The prophetic idiom is an important aspect of how the Prophets speak of future realities. Here, the central thesis is that the Prophets, which continually talk about the maintenance of and arrangements of Israel and the tribes, their land, and their temple, are very often describing new covenant realities yet to come. Therefore, the reader should constantly be asking the questions, “Are the contemporary matters surrounding the prophet, what he is really talking about? Or, is he speaking of future realities?” The prophetic idiom, therefore, is that manner of expression by which the prophets of the Old Testament use the typological configuration of the things of Israel in order to portray the Messianic realities of the new covenant age. This is the nature of the prophetic idiom, and if we do not recognize it, then we will misunderstand the Prophets.

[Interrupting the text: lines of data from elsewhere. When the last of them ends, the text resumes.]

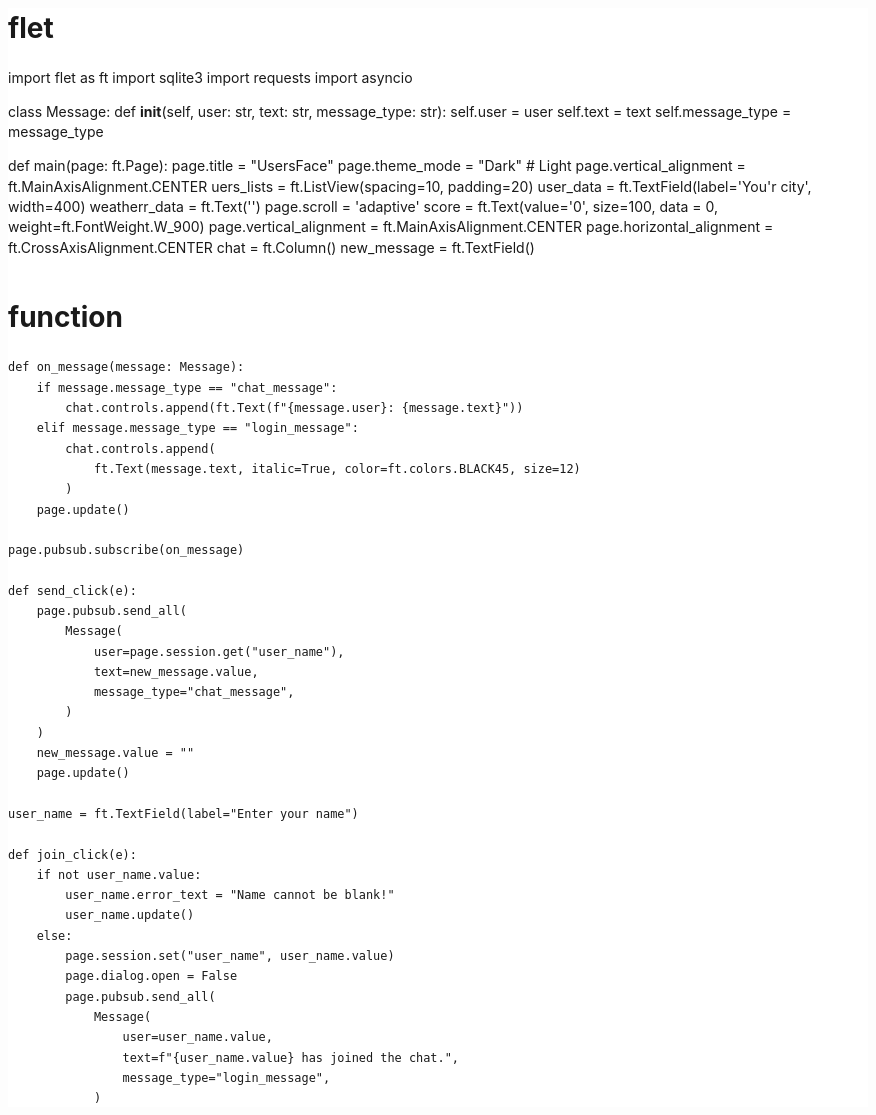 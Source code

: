# flet
import flet as ft
import sqlite3
import requests
import asyncio

class Message:
    def __init__(self, user: str, text: str, message_type: str):
        self.user = user
        self.text = text
        self.message_type = message_type

def main(page: ft.Page):
    page.title = "UsersFace"
    page.theme_mode = "Dark" # Light
    page.vertical_alignment = ft.MainAxisAlignment.CENTER
    uers_lists = ft.ListView(spacing=10, padding=20)
    user_data = ft.TextField(label='You\'r city', width=400)
    weatherr_data = ft.Text('')
    page.scroll = 'adaptive'
    score = ft.Text(value='0', size=100, data = 0, weight=ft.FontWeight.W_900)
    page.vertical_alignment = ft.MainAxisAlignment.CENTER
    page.horizontal_alignment = ft.CrossAxisAlignment.CENTER
    chat = ft.Column()
    new_message = ft.TextField()
# function
    def on_message(message: Message):
        if message.message_type == "chat_message":
            chat.controls.append(ft.Text(f"{message.user}: {message.text}"))
        elif message.message_type == "login_message":
            chat.controls.append(
                ft.Text(message.text, italic=True, color=ft.colors.BLACK45, size=12)
            )
        page.update()

    page.pubsub.subscribe(on_message)

    def send_click(e):
        page.pubsub.send_all(
            Message(
                user=page.session.get("user_name"),
                text=new_message.value,
                message_type="chat_message",
            )
        )
        new_message.value = ""
        page.update()

    user_name = ft.TextField(label="Enter your name")

    def join_click(e):
        if not user_name.value:
            user_name.error_text = "Name cannot be blank!"
            user_name.update()
        else:
            page.session.set("user_name", user_name.value)
            page.dialog.open = False
            page.pubsub.send_all(
                Message(
                    user=user_name.value,
                    text=f"{user_name.value} has joined the chat.",
                    message_type="login_message",
                )
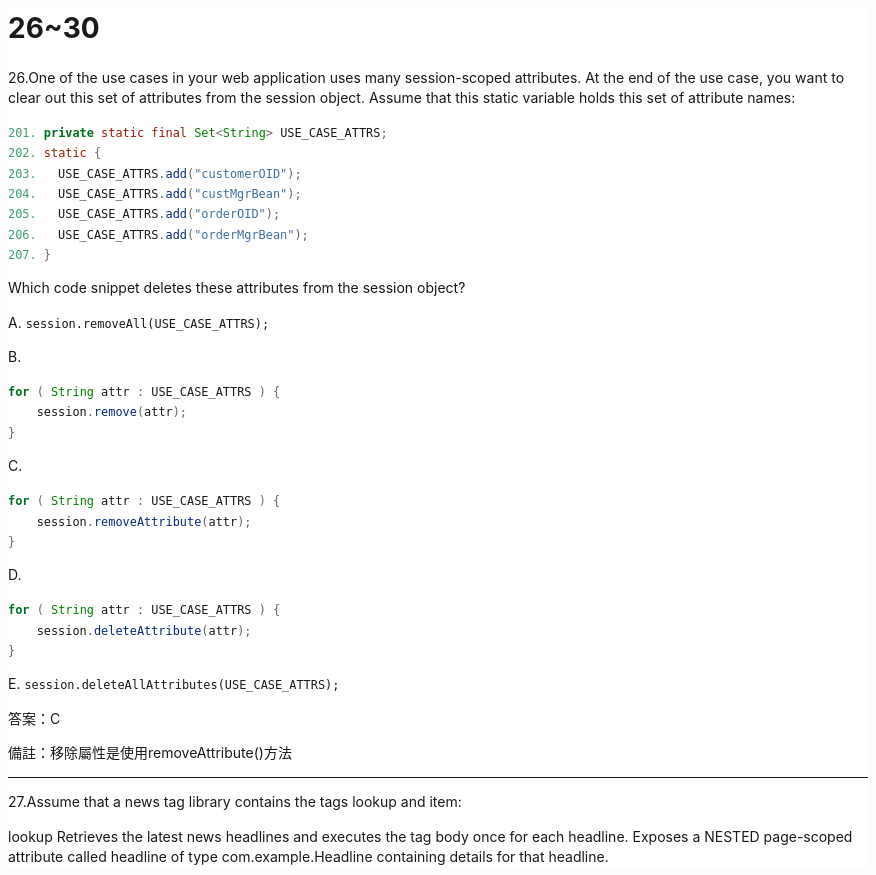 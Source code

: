 26~30
========================

26.One of the use cases in your web application uses many session-scoped attributes. At the end of the use case, you want to clear out this set of attributes from the session object. Assume that this static variable holds this set of attribute names: 

```java
201. private static final Set<String> USE_CASE_ATTRS;
202. static { 
203.   USE_CASE_ATTRS.add("customerOID"); 
204.   USE_CASE_ATTRS.add("custMgrBean"); 
205.   USE_CASE_ATTRS.add("orderOID"); 
206.   USE_CASE_ATTRS.add("orderMgrBean"); 
207. } 
```

Which code snippet deletes these attributes from the session object?

A.   `session.removeAll(USE_CASE_ATTRS); `

B.   

```java
for ( String attr : USE_CASE_ATTRS ) { 
	session.remove(attr); 
} 
```

C.  

```java
for ( String attr : USE_CASE_ATTRS ) { 
	session.removeAttribute(attr); 
} 
```

D.   

```java
for ( String attr : USE_CASE_ATTRS ) {
	session.deleteAttribute(attr); 
} 
```

E.   `session.deleteAllAttributes(USE_CASE_ATTRS);`



答案：C

備註：移除屬性是使用removeAttribute()方法


---
27.Assume that a news tag library contains the tags lookup and item: 

lookup		Retrieves the latest news headlines and executes the tag body once for each headline. Exposes a NESTED page-scoped attribute called headline of type com.example.Headline containing details for that headline.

This is what Paul knew well, even in his appeal before Agrippa (Acts 26:19–29). Paul appeals to the prophets, that they speak about Christ and Paul’s mission to the gentiles. The language of the prophets, the kind of figurative idiom in which they express themselves, demands (especially for the new covenant believer) separating the external idiom from the reality of the new covenant promises.

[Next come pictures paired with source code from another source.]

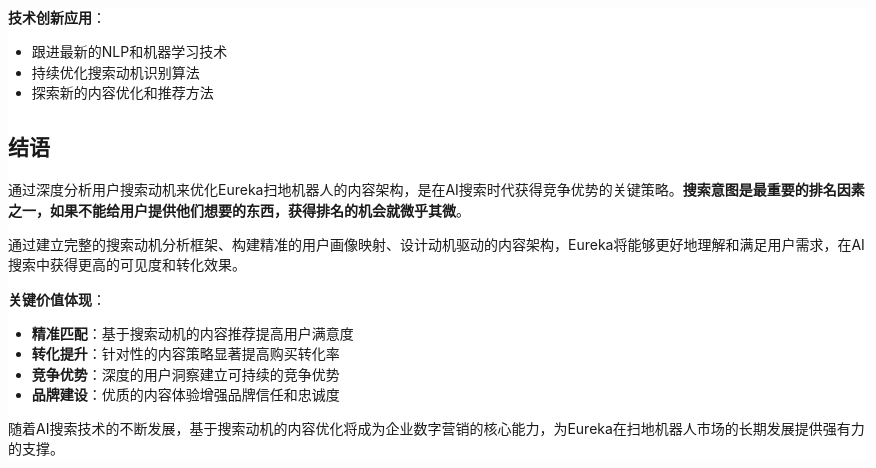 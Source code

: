 **技术创新应用**：

- 跟进最新的NLP和机器学习技术
- 持续优化搜索动机识别算法
- 探索新的内容优化和推荐方法


## 结语

通过深度分析用户搜索动机来优化Eureka扫地机器人的内容架构，是在AI搜索时代获得竞争优势的关键策略。**搜索意图是最重要的排名因素之一，如果不能给用户提供他们想要的东西，获得排名的机会就微乎其微**。

通过建立完整的搜索动机分析框架、构建精准的用户画像映射、设计动机驱动的内容架构，Eureka将能够更好地理解和满足用户需求，在AI搜索中获得更高的可见度和转化效果。

**关键价值体现**：

- **精准匹配**：基于搜索动机的内容推荐提高用户满意度
- **转化提升**：针对性的内容策略显著提高购买转化率
- **竞争优势**：深度的用户洞察建立可持续的竞争优势
- **品牌建设**：优质的内容体验增强品牌信任和忠诚度

随着AI搜索技术的不断发展，基于搜索动机的内容优化将成为企业数字营销的核心能力，为Eureka在扫地机器人市场的长期发展提供强有力的支撑。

In short, in the prophetic idiom, the prophets are often describing the new covenant in the terms of the circumstances of the institutions of the old covenant. The language of prophecy, the imagery the prophets use, the idiom they use in their descriptions, is often used to portray what is going to happen in Christ Jesus and to all of humanity. This becomes important, for example, in the descriptions of exile and scattering, the gathering of the tribes, the return to the land, and the form that the curses take. Although the prophets do not speak with omniscience with regard to the future, they do often speak of the certainty of God’s coming in Jesus Christ, the new covenant, and even to the second advent of our Lord, without distinguishing all the parts from one another. Nevertheless, there is still an integral unity to the various stages about which they speak under the inspiration of the Holy Spirit.

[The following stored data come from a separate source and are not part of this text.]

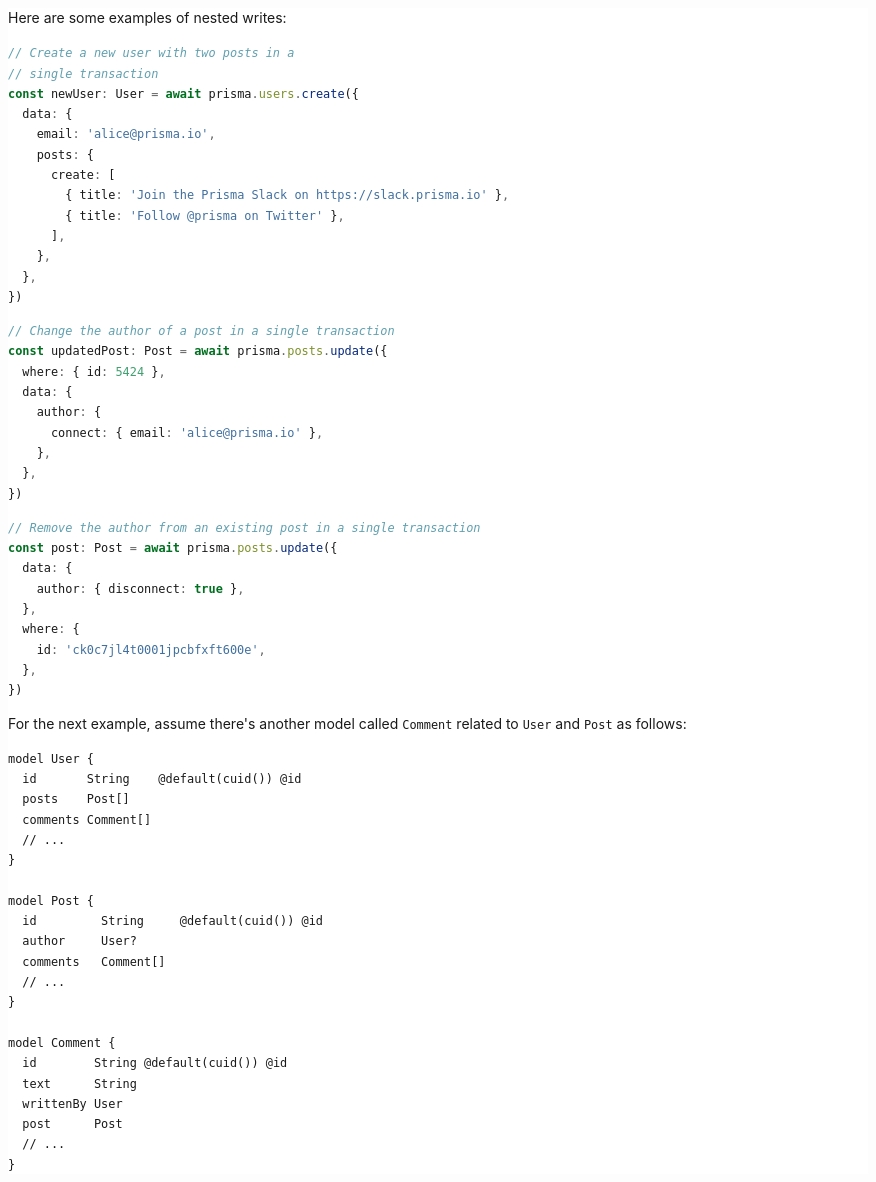 Here are some examples of nested writes:

```ts
// Create a new user with two posts in a
// single transaction
const newUser: User = await prisma.users.create({
  data: {
    email: 'alice@prisma.io',
    posts: {
      create: [
        { title: 'Join the Prisma Slack on https://slack.prisma.io' },
        { title: 'Follow @prisma on Twitter' },
      ],
    },
  },
})
```

```ts
// Change the author of a post in a single transaction
const updatedPost: Post = await prisma.posts.update({
  where: { id: 5424 },
  data: {
    author: {
      connect: { email: 'alice@prisma.io' },
    },
  },
})
```

```ts
// Remove the author from an existing post in a single transaction
const post: Post = await prisma.posts.update({
  data: {
    author: { disconnect: true },
  },
  where: {
    id: 'ck0c7jl4t0001jpcbfxft600e',
  },
})
```

For the next example, assume there's another model called `Comment` related to `User` and `Post` as follows:

```prisma
model User {
  id       String    @default(cuid()) @id
  posts    Post[]
  comments Comment[]
  // ...
}

model Post {
  id         String     @default(cuid()) @id
  author     User?
  comments   Comment[]
  // ...
}

model Comment {
  id        String @default(cuid()) @id
  text      String
  writtenBy User
  post      Post
  // ...
}
```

For example, when Joel speaks about the outpouring of the Spirit and the images of the great and terrible coming day of the Lord, it was not only his original audience to whom he was speaking (Joel 2:28–32). Joel 2 is quoted in Acts at Pentecost (Acts 2:17–21). The same images expressed in Acts 2:28–32 are also evident at Christ’s crucifixion. One could even legitimately argue that Joel’s prophecy finds ultimate expression in the second coming of our Lord. Therefore, although Joel had a single intent, his words find many references (i.e., “landing points”) throughout redemptive history. That is why this passage about the outpouring of the Spirit was one of John Calvin’s favorite passages for explaining how the prophetic idiom works.

4. Hunt for ways in which the New Testament Scriptures cite, allude to, or echo the Prophets.

Fourth, and finally, since Christ told His disciples on the road to Emmaus that all the Scriptures spoke about Him and His ministry (or by extension His body, which is the church), we should always be on the hunt for ways in which the New Testament Scriptures cite, allude to, or echo the Prophets. For example, Peter (having been a witness to the transfiguration) realized that the foundational passage in Deuteronomy 18:15–19, which speaks about Moses as the paradigmatic prophet of all subsequent prophets, found its ultimate homecoming in Christ as the final prophet (see Acts 3:17–26). This interpretation is confirmed further by the writer to the book of Hebrews, who understood that Moses was faithful as a servant over his house (the old covenant) but Christ is faithful as a son over His house; that is, the new covenant. Moreover, God is the builder of the entire house, old and new (Heb. 3:1–6).